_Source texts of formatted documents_

···

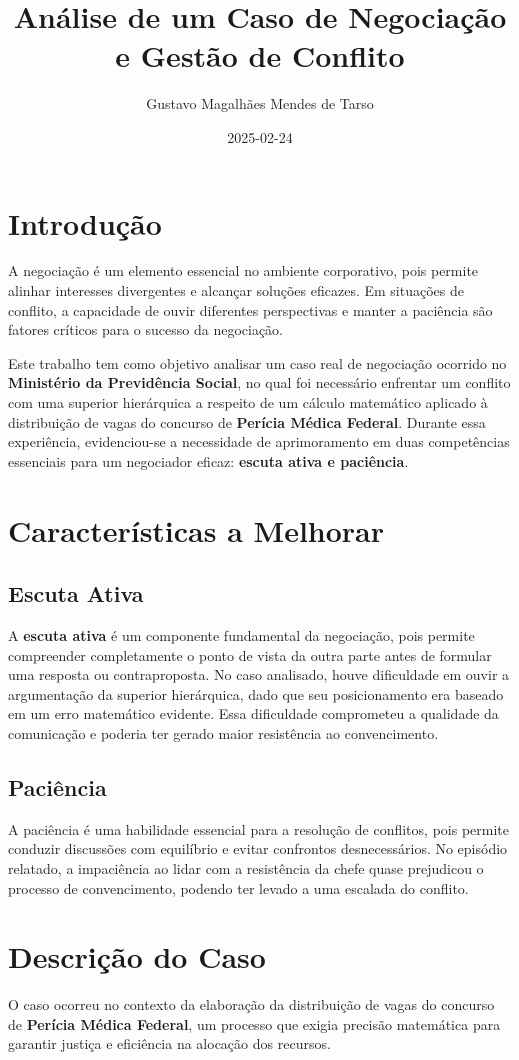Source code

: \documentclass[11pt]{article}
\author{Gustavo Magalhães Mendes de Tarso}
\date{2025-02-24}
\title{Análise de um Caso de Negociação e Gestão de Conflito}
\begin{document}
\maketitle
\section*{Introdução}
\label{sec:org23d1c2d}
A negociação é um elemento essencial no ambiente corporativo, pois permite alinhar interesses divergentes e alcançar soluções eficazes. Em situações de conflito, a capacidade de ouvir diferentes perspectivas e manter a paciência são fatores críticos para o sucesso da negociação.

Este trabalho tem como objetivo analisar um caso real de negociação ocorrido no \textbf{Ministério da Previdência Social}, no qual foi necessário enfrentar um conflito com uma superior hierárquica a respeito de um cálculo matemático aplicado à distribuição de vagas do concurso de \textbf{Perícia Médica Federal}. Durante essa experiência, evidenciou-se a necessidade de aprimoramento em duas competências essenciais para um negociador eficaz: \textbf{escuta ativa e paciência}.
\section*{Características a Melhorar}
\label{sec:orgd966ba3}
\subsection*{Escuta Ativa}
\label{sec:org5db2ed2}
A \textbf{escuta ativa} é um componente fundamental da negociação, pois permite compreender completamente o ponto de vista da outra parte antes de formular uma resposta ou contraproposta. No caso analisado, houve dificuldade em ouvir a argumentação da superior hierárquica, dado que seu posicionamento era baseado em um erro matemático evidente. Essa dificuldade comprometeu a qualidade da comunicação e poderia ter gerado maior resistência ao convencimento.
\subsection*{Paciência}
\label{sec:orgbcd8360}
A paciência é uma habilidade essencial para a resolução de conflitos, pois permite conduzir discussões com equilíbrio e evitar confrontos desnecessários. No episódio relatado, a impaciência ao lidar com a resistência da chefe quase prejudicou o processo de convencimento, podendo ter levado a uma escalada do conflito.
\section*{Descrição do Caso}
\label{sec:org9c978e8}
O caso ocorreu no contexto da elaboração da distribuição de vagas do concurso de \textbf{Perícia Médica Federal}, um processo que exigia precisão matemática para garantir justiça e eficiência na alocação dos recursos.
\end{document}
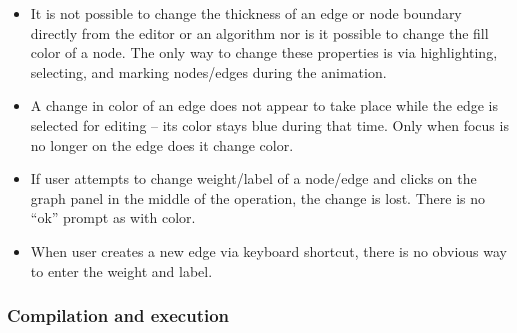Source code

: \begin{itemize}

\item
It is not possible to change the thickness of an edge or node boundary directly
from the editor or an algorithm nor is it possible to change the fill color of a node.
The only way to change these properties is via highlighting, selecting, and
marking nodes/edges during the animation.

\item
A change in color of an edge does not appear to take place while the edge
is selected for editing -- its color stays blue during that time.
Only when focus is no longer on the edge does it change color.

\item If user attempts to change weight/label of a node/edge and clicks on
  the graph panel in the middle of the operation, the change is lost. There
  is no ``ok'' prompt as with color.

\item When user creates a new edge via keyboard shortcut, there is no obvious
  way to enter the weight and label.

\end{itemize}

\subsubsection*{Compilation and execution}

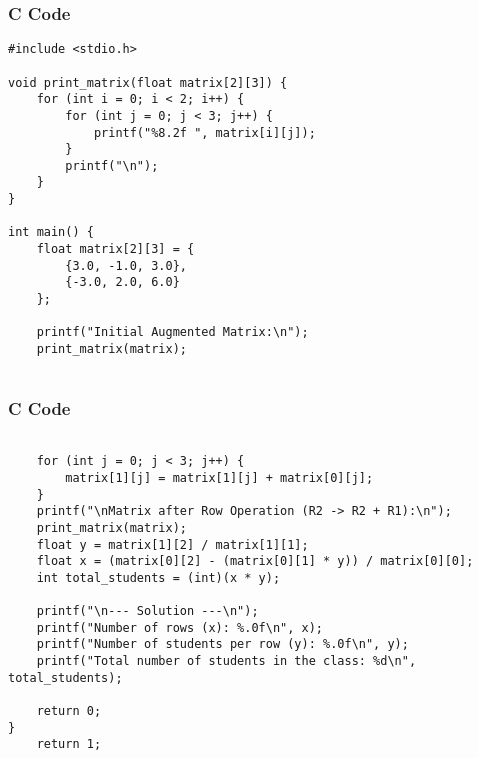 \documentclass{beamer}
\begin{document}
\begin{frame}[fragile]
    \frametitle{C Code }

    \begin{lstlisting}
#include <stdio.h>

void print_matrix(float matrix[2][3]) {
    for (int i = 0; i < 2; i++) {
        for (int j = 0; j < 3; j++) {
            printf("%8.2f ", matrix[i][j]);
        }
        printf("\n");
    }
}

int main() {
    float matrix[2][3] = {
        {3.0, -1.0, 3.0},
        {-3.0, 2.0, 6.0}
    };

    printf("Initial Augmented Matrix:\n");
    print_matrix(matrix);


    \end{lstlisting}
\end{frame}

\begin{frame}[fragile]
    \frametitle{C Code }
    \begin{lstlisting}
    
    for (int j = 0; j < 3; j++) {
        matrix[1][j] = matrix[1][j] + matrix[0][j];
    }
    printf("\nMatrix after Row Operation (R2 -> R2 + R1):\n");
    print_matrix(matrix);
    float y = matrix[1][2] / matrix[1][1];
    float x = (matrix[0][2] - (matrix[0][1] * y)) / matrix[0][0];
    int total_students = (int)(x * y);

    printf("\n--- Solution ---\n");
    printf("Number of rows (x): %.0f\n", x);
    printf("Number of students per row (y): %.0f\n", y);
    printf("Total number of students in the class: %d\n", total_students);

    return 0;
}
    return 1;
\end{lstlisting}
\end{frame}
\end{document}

···

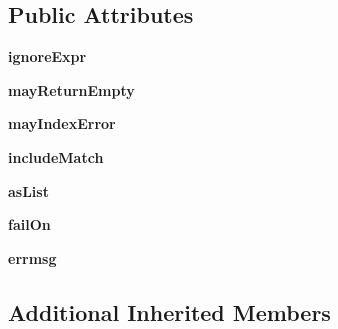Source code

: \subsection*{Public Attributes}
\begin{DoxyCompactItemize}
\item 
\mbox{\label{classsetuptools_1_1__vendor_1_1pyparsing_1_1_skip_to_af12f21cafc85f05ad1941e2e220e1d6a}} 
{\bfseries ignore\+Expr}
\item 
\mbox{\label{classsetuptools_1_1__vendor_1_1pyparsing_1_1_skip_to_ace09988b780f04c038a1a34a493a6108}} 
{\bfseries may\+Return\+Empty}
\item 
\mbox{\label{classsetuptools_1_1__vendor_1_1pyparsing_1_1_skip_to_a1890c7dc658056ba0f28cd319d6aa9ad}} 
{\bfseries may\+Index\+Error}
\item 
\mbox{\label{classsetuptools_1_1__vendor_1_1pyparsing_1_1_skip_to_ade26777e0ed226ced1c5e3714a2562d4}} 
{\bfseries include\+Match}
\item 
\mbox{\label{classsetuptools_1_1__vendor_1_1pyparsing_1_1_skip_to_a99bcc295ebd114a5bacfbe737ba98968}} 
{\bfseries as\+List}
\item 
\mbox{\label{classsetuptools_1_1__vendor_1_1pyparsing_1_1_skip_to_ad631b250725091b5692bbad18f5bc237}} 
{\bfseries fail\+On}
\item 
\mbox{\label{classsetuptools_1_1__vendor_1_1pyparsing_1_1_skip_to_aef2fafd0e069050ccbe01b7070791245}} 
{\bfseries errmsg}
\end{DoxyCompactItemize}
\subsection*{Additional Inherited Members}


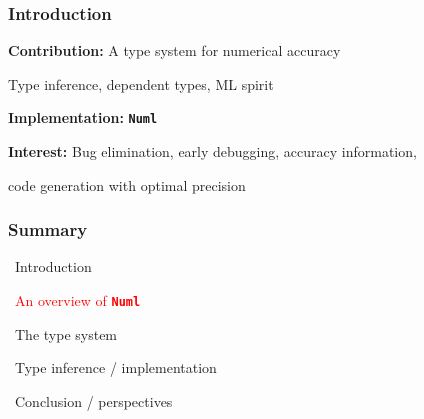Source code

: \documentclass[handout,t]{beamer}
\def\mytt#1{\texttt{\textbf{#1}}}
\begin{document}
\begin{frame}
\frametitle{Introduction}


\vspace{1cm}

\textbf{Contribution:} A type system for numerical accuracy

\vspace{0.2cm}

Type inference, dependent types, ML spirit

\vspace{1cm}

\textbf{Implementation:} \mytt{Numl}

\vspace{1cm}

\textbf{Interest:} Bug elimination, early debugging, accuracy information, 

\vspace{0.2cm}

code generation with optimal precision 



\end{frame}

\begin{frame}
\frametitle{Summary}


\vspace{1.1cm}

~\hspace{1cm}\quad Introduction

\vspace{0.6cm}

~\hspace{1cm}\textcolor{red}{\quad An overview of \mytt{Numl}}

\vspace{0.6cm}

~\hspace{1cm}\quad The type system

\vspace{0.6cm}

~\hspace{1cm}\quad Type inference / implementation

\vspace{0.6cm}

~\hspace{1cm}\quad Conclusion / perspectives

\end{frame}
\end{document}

···

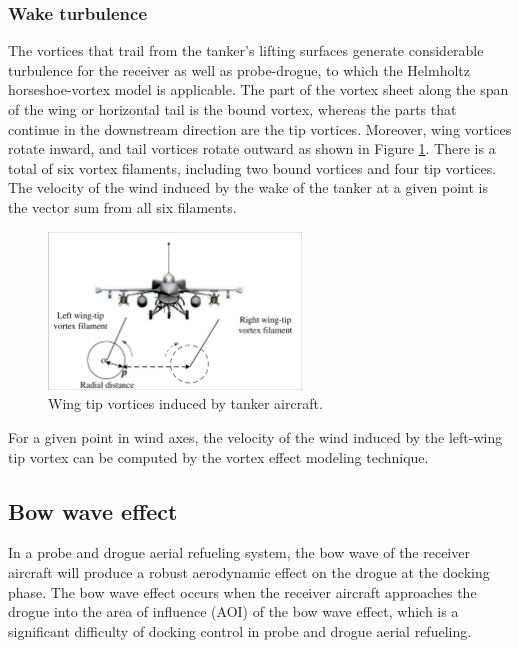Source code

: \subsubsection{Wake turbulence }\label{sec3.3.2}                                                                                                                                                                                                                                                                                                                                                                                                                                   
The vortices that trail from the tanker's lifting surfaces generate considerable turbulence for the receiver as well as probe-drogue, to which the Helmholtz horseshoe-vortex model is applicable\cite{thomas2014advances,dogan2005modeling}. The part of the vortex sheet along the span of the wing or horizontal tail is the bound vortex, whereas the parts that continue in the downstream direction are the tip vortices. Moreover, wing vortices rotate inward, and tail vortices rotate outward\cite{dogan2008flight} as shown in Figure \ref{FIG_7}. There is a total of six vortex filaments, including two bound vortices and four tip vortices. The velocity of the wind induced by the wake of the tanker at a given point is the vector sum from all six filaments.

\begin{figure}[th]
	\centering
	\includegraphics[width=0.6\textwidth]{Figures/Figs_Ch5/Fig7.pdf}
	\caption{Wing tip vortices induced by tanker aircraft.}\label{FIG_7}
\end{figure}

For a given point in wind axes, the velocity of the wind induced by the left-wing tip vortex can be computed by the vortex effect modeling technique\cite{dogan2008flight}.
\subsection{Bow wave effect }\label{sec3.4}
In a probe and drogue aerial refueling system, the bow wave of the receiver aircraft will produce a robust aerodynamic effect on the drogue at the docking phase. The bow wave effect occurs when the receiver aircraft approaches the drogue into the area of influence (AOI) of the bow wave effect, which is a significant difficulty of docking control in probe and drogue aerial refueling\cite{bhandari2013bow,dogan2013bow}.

···

Within the records, filter for lines that contain the word "resistência" and show each one.

A \textbf{escuta ativa} é um componente fundamental da negociação, pois permite compreender completamente o ponto de vista da outra parte antes de formular uma resposta ou contraproposta. No caso analisado, houve dificuldade em ouvir a argumentação da superior hierárquica, dado que seu posicionamento era baseado em um erro matemático evidente. Essa dificuldade comprometeu a qualidade da comunicação e poderia ter gerado maior resistência ao convencimento.
A paciência é uma habilidade essencial para a resolução de conflitos, pois permite conduzir discussões com equilíbrio e evitar confrontos desnecessários. No episódio relatado, a impaciência ao lidar com a resistência da chefe quase prejudicou o processo de convencimento, podendo ter levado a uma escalada do conflito.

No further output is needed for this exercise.